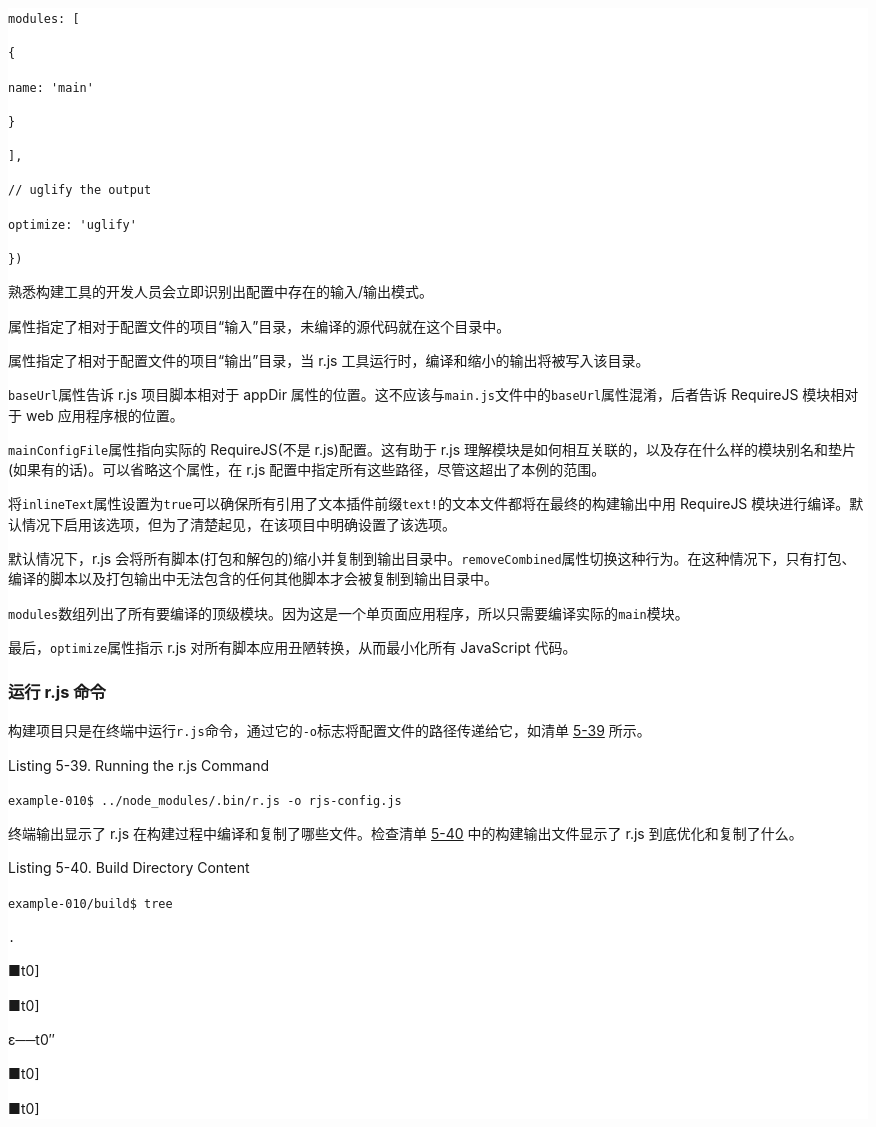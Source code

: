 `modules: [`

`{`

`name: 'main'`

`}`

`],`

`// uglify the output`

`optimize: 'uglify'`

`})`

熟悉构建工具的开发人员会立即识别出配置中存在的输入/输出模式。

属性指定了相对于配置文件的项目“输入”目录，未编译的源代码就在这个目录中。

属性指定了相对于配置文件的项目“输出”目录，当 r.js 工具运行时，编译和缩小的输出将被写入该目录。

`baseUrl`属性告诉 r.js 项目脚本相对于 appDir 属性的位置。这不应该与`main.js`文件中的`baseUrl`属性混淆，后者告诉 RequireJS 模块相对于 web 应用程序根的位置。

`mainConfigFile`属性指向实际的 RequireJS(不是 r.js)配置。这有助于 r.js 理解模块是如何相互关联的，以及存在什么样的模块别名和垫片(如果有的话)。可以省略这个属性，在 r.js 配置中指定所有这些路径，尽管这超出了本例的范围。

将`inlineText`属性设置为`true`可以确保所有引用了文本插件前缀`text!`的文本文件都将在最终的构建输出中用 RequireJS 模块进行编译。默认情况下启用该选项，但为了清楚起见，在该项目中明确设置了该选项。

默认情况下，r.js 会将所有脚本(打包和解包的)缩小并复制到输出目录中。`removeCombined`属性切换这种行为。在这种情况下，只有打包、编译的脚本以及打包输出中无法包含的任何其他脚本才会被复制到输出目录中。

`modules`数组列出了所有要编译的顶级模块。因为这是一个单页面应用程序，所以只需要编译实际的`main`模块。

最后，`optimize`属性指示 r.js 对所有脚本应用丑陋转换，从而最小化所有 JavaScript 代码。

### 运行 r.js 命令

构建项目只是在终端中运行`r.js`命令，通过它的`-o`标志将配置文件的路径传递给它，如清单 [5-39](#FPar46) 所示。

Listing 5-39\. Running the r.js Command

`example-010$ ../node_modules/.bin/r.js -o rjs-config.js`

终端输出显示了 r.js 在构建过程中编译和复制了哪些文件。检查清单 [5-40](#FPar47) 中的构建输出文件显示了 r.js 到底优化和复制了什么。

Listing 5-40\. Build Directory Content

`example-010/build$ tree`

`.`

■t0]

■t0]

ε──t0″

■t0]

■t0]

What to work on:
Filter the entries above down to the lines that contain the word "example".

Exercise output:
`example-010$ ../node_modules/.bin/r.js -o rjs-config.js`
`example-010/build$ tree`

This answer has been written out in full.